The customers that we work with specifically, we have not. They're not really worried about what the next administration is going to do. They see investment in. They may possibly see slowdown in the apparent demand for solar energy. But honestly, there is need for it to be a more conservative approach to how fast you can build these facilities anyway and they'll probably see that being more in line with what's realistic more so than being aggressive. So I think all of our customers, we negotiated about 90% of the work that we execute and all of our customers are very well-funded developers. So we haven't really seen anything.

Ken Dodgen

Analyst

But yes, just to add to that, we still see it growing. It just may not grow quite as quickly as it's been growing in the past couple of years.

Tom McCormick

Analyst

Yes, which is kind of -- which is what I said with respect to being a little more conservative, but more in line with what reality is.

Brent Thielman

Analyst

Yes. Just last one on the Utility segment. How much of the headwind is some of the softness in spending from gas utilities I guess, to the gross margin expansion story.

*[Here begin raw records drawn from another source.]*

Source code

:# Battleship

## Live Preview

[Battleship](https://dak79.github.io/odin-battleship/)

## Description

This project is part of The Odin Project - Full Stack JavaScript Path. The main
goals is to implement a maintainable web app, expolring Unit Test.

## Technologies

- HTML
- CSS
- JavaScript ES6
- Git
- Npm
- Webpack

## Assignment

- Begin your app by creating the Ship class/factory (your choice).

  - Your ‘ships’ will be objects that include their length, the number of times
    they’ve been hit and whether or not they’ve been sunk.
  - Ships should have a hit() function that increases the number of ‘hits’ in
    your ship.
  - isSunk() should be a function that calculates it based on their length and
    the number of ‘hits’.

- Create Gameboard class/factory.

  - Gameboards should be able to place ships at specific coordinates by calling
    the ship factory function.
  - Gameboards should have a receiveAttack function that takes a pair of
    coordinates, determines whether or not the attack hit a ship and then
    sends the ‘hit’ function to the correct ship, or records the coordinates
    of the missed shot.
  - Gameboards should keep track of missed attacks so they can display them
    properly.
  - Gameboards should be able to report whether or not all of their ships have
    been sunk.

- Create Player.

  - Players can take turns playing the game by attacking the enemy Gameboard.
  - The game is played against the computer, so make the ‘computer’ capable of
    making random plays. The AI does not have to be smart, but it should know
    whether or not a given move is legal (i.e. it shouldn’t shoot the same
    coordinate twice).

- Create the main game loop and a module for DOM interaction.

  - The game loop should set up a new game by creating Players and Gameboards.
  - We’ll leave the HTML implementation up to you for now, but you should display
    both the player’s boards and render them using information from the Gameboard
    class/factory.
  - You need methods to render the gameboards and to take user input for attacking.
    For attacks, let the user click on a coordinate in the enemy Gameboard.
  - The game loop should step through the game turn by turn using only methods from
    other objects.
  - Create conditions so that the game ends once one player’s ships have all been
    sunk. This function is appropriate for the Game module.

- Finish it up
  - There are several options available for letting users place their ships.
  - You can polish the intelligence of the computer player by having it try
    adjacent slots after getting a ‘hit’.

In other words, can you still expand margins in the face of some of that sort of spending pressure near term?

Tom McCormick

Analyst

Yes, I think we can. I honestly think we can. Some of it is just performance related. So if we perform better, we continue to perform better and optimize our productivity and our efficiencies on job sites, we can. Some of it's in negotiations and clients are inclined, they need our services, they want our services and U.S. partners have been really receptive to negotiate adjustments to our rights and our MSAs. Some of them have pulled back and the clients are saying that they are not spending as much. They're really spending probably more to get the same amount of work done. So it's not that their spending is dropping. It's just -- but they experienced the same interest rates or similar impact in the interest rates that we have, right? So maybe their spend is going up $8 billion in a year, but they're probably planning on getting the same amount of work done. So there's no -- we have not seen any pressure from clients to reduce our costs and reduce their costs in anyway. So [indiscernible] margin pressure.

Operator

Operator

That will conclude our question-and-answer session. I will now turn the call back over to Tom McCormick for closing remarks.

Tom McCormick

Analyst

Thank you. And thank you for your questions and interest in Primoris. We're pleased with our results through the first half of 2024 and expect the second half of the year to put us on a positive trajectory for 2025. Thank you and we look forward to updating you next quarter.

Operator

Operator

That will conclude today's call. Thank you all for joining. You may now disconnect.